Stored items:
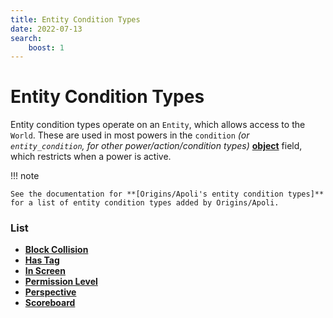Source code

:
 ```yaml
---
title: Entity Condition Types
date: 2022-07-13
search:
    boost: 1
---
```


#   Entity Condition Types

Entity condition types operate on an `Entity`, which allows access to the `World`. These are used in most powers in the `condition` *(or `entity_condition`, for other power/action/condition types)* **[object]** field, which restricts when a power is active.

!!! note
    
    See the documentation for **[Origins/Apoli's entity condition types]** for a list of entity condition types added by Origins/Apoli.


### List

* [**Block Collision**](entity_condition_types/block_collision.md)
* [**Has Tag**](entity_condition_types/has_tag.md)
* [**In Screen**](entity_condition_types/in_screen.md)
* [**Permission Level**](entity_condition_types/permission_level.md)
* [**Perspective**](entity_condition_types/perspective.md)
* [**Scoreboard**](entity_condition_types/scoreboard.md)



[object]: https://origins.readthedocs.io/en/latest/types/data_types/object
[Origins/Apoli's entity condition types]: https//origins.readthedocs.io/en/latest/types/entity_condition_types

▶ [Task brief] Determine the number of lines in the data that include the word "latest", and provide that number without comment.

▶ [Task solution] 2